A batch, on the other hand, is either a batch of samples (B x F) in the case of a feedforward NN, or a batch of trajectories (T x B x F), wherein the batches are independently distributed from each other.

Recurrent neural networks are only effective on sequences of data where each point has some sequential relationship with other points, not a batch of data in which each point is independently distributed. I don't think there is any advantage in using an RNN on an trajectory whose length is 1.

Finally the batch of inputs needs to match the batch of hidden states?

I'm not entirely sure what you mean here, but if you mean the hidden states must be initialized to match the batch dimension, then yes, as is done here: https://github.com/siekmanj/r2l/blob/master/policies/base.py#L119

So to close I will use a toy example, if we have a batch size of 512 then that means I have sampled 512 actions or states from the buffer. This means that the input to my actor is of dimension 512xobs_shape which corresponds 512 different timesteps in the experience? At least this is how I though of the batch in this setting.

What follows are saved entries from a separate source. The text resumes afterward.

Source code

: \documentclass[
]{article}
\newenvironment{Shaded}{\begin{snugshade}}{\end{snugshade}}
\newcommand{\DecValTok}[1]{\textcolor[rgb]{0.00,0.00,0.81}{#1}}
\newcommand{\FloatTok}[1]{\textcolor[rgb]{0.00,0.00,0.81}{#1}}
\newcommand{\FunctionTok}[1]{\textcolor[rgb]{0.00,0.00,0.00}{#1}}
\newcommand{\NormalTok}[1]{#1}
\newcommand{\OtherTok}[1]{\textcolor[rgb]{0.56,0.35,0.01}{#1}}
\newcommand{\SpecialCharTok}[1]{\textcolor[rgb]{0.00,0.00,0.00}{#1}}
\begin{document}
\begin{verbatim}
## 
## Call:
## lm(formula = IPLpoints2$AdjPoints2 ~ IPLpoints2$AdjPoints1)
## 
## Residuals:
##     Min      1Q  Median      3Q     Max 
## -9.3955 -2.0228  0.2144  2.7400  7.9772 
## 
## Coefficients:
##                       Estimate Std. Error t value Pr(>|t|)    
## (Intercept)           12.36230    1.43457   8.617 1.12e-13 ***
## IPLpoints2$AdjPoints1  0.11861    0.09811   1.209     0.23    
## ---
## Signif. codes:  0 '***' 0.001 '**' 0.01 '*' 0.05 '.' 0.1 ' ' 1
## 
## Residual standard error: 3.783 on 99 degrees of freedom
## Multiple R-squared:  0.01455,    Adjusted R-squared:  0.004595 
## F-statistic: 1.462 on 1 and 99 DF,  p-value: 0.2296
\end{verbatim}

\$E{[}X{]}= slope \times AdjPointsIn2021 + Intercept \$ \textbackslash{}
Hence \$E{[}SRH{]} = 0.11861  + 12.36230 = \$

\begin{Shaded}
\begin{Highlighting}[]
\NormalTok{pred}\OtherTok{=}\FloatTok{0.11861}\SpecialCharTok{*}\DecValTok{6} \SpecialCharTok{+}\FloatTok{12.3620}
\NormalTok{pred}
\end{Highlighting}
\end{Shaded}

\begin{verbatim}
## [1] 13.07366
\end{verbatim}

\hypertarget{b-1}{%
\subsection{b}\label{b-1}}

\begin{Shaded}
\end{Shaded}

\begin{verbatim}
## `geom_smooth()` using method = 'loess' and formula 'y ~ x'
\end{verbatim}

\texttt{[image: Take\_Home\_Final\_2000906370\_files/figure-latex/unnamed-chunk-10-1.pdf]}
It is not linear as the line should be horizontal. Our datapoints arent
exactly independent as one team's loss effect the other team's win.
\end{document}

In feedforward networks, this is how batching works. Because RNNs operate on sequences though, a batch size of 512 really means you are training on batches of 512 trajectories. When you are training, you feed a tensor which is T x 512 x F to your policy, so there are T x 512 total timesteps sampled in all.

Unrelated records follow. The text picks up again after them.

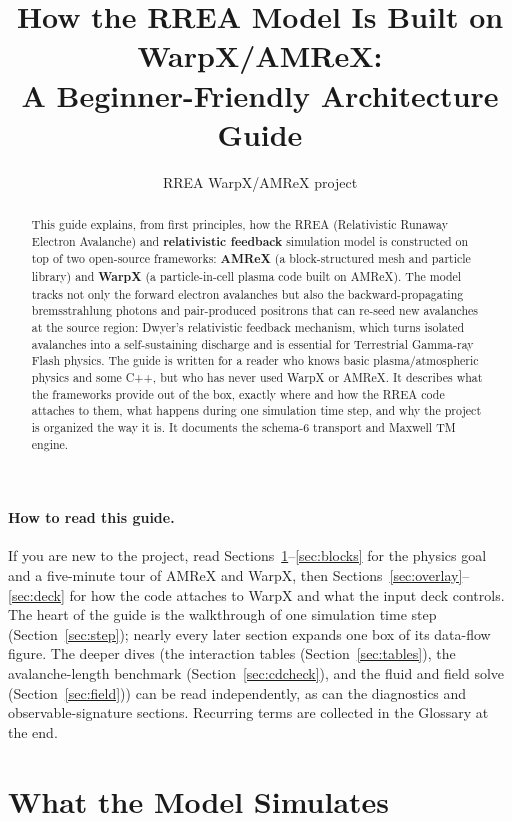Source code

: \documentclass[11pt]{article}
\title{How the RREA Model Is Built on WarpX/AMReX:\\
A Beginner-Friendly Architecture Guide}
\author{RREA WarpX/AMReX project}
\date{}
\begin{document}
\maketitle

\begin{abstract}
This guide explains, from first principles, how the RREA (Relativistic
Runaway Electron Avalanche) and \textbf{relativistic feedback} simulation
model is constructed on top of two open-source frameworks: \textbf{AMReX}
(a block-structured mesh and particle library) and \textbf{WarpX} (a
particle-in-cell plasma code built on AMReX). The model tracks not only the
forward electron avalanches but also the backward-propagating bremsstrahlung
photons and pair-produced positrons that can re-seed new avalanches at the
source region: Dwyer's relativistic feedback mechanism, which turns
isolated avalanches into a self-sustaining discharge and is essential for
Terrestrial Gamma-ray Flash physics. The guide is written for a reader who
knows basic plasma/atmospheric physics and some C++, but who has never used
WarpX or AMReX. It describes what the frameworks provide out of the box,
exactly where and how the RREA code attaches to them, what happens during
one simulation time step, and why the project is organized the way it is.
It documents the schema-6 transport and Maxwell TM engine.
\end{abstract}

\tableofcontents
\newpage

\paragraph*{How to read this guide.} If you are new to the project, read
Sections~\ref{sec:physics}--\ref{sec:blocks} for the physics goal and a
five-minute tour of AMReX and WarpX, then
Sections~\ref{sec:overlay}--\ref{sec:deck} for how the code attaches to WarpX
and what the input deck controls. The heart of the guide is the walkthrough of one
simulation time step (Section~\ref{sec:step}); nearly every later section
expands one box of its data-flow figure. The deeper dives (the
interaction tables (Section~\ref{sec:tables}), the avalanche-length
benchmark (Section~\ref{sec:cdcheck}), and the fluid and field solve
(Section~\ref{sec:field})) can be read independently, as can the
diagnostics and observable-signature sections. Recurring terms are
collected in the Glossary at the end.

\section{What the Model Simulates}\label{sec:physics}
\end{document}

I had a better look at the code it seems that when there is a recurrent policy then the trajectory idx is what achieves the timestep dimension? I will also download the code and play around to get a better feel for it.

I am not sure what you mean. If you mean this traj_idx variable: https://github.com/siekmanj/r2l/blob/master/algos/ppo.py#L38, then this keeps track of how to index collected trajectories in the replay buffer.

I have downloaded and played around with the code and more specifically run a ppo agent on halfcheetah using an lstm architecture with the other parameters being the default. It seems to me that the way you are actually using the states when a recurrent policy is trained, is that you are iterating over trajectories. I found that with num_steps 5000, 4 workers and batch_size of 64 does not return any indices from the BatchSampler in a recurrent policy.

This is actually a bug I've been meaning to fix, but it's the result of hyperparameter selection. You are collecting 50,000 timesteps and then attempting to sample 64 trajectories. However, each trajectory is up to 1000 timesteps long, so you are over-sampling your buffer and trying to sample 64x1000=64,000 timesteps. The code really should not return an empty list of indices when this happens and I should get around to fixing this, but as it stands this is the behavior, yes. Try using a batch size of 32 or 16.

I understand that I may not be as clear so please if you can do expand on this and we can discuss it because I am really interested to understand how to actually handle it as well as the intuitive aspect behind this.

Anything by Andrej Karpathy will be good for intuition here. For intuition, this video (or similar videos on Youtube) might help: https://www.youtube.com/watch?v=LHXXI4-IEns

npitsillos commented 3 years ago

Thank you for the extensive feedback! It seems clearer to me now and I think I have understood what you mean and how to proceed! If it helps, just a thought, perhaps use drop_last = True in that case to return however many trajectories there are? Again thank you for being patient. It is my understanding that a lot of DRL algorithms are heavily depended on implementation specifics. So to reiterate the only caveat in recurrent policies is that you also need to keep track when trajectories have ended to have a sort of index on how to batch the trajectories.

siekmanj commented 3 years ago

Yep! You need to keep track of the start and end points of each trajectory in your replay buffer to do trajectory batching correctly. I think you actually would want to use drop_last=False rather than True, but if that's what you meant, I think flipping that value around will fix your issue as well, yes.